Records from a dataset
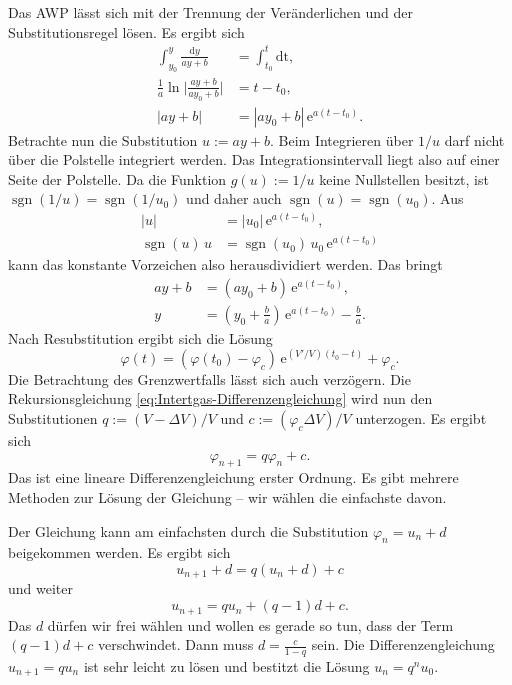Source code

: \documentclass[a4paper,10pt,fleqn,twocolumn,twoside]{scrartcl}
\numberwithin{equation}{section}
\newcommand{\ee}{\mathrm e}
\newcommand{\sgn}{\operatorname{sgn}}
\begin{document}
Das AWP lässt sich mit der Trennung der Veränderlichen und
der Substitutionsregel lösen. Es ergibt sich%
\begin{align}
\int_{y_0}^y \frac{\mathrm dy}{ay+b} &= \int_{t_0}^t\mathrm{dt},\\
\frac{1}{a}\ln\Big|\frac{ay+b}{ay_0+b}\Big| &= t-t_0,\\
|ay+b| &= |ay_0+b|\,\ee^{a(t-t_0)}.
\end{align}
Betrachte nun die Substitution $u:=ay+b$. Beim Integrieren über
$1/u$ darf nicht über die Polstelle integriert werden. Das
Integrationsintervall liegt also auf einer Seite der Polstelle.
Da die Funktion $g(u):=1/u$ keine Nullstellen besitzt, ist
$\sgn(1/u)=\sgn(1/u_0)$ und daher auch $\sgn(u)=\sgn(u_0)$. Aus
\begin{align}
|u| &= |u_0|\,\ee^{a(t-t_0)},\\
\sgn(u)\,u &= \sgn(u_0)\,u_0\,\ee^{a(t-t_0)}
\end{align}
kann das konstante Vorzeichen also herausdividiert werden.
Das bringt
\begin{align}
ay+b &= (ay_0+b)\,\ee^{a(t-t_0)},\\
y &= (y_0+\tfrac{b}{a})\,\ee^{a(t-t_0)}-\tfrac{b}{a}.
\end{align}
Nach Resubstitution ergibt sich die Lösung
\begin{equation}\label{eq:Volumenanteil-Dgl-Loesung}
\varphi(t) = (\varphi(t_0)-\varphi_c)\,\ee^{(V'/V)(t_0-t)}+\varphi_c.
\end{equation}
Die Betrachtung des Grenzwertfalls lässt sich auch verzögern.
Die Rekursionsgleichung \eqref{eq:Intertgas-Differenzengleichung}
wird nun den Substitutionen $q:=(V-\Delta V)/V$ und
$c:=(\varphi_c\Delta V)/V$ unterzogen. Es ergibt sich
\begin{equation}
\varphi_{n+1} = q\varphi_n+c.
\end{equation}
Das ist eine lineare Differenzengleichung erster Ordnung.
Es gibt mehrere Methoden zur Lösung der Gleichung -- wir wählen
die einfachste davon.

Der Gleichung kann am einfachsten durch die Substitution
$\varphi_n=u_n+d$ beigekommen werden. Es ergibt sich%
\begin{equation}
u_{n+1}+d = q(u_n+d)+c
\end{equation}
und weiter
\begin{equation}
u_{n+1} = qu_n+(q-1)d+c.
\end{equation}
Das $d$ dürfen wir frei wählen und wollen es gerade so tun,
dass der Term $(q-1)d+c$ verschwindet. Dann muss $d=\frac{c}{1-q}$
sein. Die Differenzengleichung $u_{n+1}=qu_n$ ist sehr leicht
zu lösen und bestitzt die Lösung $u_n = q^n u_0$.
\end{document}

▶ [INSTRUCTIONS FOR THE TASK]: With the string "Delta" as the key, filter the data above and show the lines that match.

▶ [FINISHED EXERCISE]:
wird nun den Substitutionen $q:=(V-\Delta V)/V$ und
$c:=(\varphi_c\Delta V)/V$ unterzogen. Es ergibt sich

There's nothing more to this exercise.